The Shareholder Protection Act been reintroduced in Congress, and Lucian Bebchuk still likes it. He and Robert Jackson wrote an article defending the basic idea, which Bebchuk describes as to “establish special corporate-governance rules for deciding when corporate resources may be spent on politics.”  He admits “the bill is unlikely to be adopted during this Congress.” However, since it seems no more likely to go away than Freddie Krueger or Michael Myers, it’s worth discussing why, like these characters, it’s a scary idea.

Bebchuk’s post is timely (for me) because it coincides with the publication of my article, The First Amendment and Corporate Governance.  This article argues generally (per the abstract)

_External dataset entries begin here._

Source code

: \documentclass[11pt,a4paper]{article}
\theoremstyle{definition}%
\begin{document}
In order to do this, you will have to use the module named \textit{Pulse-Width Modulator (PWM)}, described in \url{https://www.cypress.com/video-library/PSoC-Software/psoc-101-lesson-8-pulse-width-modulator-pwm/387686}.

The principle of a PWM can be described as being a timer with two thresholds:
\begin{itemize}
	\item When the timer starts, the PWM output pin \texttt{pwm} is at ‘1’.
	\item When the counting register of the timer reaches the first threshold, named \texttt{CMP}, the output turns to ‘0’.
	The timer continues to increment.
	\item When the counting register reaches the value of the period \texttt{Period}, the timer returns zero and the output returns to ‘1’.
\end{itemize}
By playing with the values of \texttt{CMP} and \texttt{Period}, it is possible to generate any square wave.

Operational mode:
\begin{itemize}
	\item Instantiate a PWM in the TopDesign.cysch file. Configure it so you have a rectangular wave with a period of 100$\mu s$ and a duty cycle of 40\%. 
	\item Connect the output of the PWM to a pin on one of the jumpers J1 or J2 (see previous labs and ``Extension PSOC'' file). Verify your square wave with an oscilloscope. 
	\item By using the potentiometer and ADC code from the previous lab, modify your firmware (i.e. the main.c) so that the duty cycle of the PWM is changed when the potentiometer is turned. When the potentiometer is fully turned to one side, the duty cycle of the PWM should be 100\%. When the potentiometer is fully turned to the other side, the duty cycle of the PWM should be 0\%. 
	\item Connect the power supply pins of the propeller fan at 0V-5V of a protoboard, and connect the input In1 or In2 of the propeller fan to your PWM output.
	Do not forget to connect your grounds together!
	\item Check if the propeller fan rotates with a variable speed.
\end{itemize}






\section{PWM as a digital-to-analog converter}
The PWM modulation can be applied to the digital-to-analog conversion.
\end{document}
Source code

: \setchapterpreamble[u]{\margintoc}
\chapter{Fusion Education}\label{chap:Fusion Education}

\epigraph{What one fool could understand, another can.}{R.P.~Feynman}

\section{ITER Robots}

that regulation of the corporate governance process that produces speech faces significant obstacles under the First Amendment. These include the limited efficacy of regulation of corporate governance, regulation’s potential for protecting the expressive rights of some shareholders by suppressing others, and the uncertain implications of this rationale for types of speech other than that involved in Citizens United. These problems with the corporate governance rationale for regulating corporate speech suggest that protection of shareholders’ expressive rights may be trumped by society’s interest in hearing corporate speech and the First Amendment’s central goal of preventing government censorship.

Here’s what the paper has to say about the SPA and Bebchuk & Jackson (footnotes omitted):

This Act would, among other things, require extensive quarterly and annual disclosures of corporate speech expenditures and majority shareholder authorization of “specific” expenditures a year in advance and impose damages for unauthorized expenditures.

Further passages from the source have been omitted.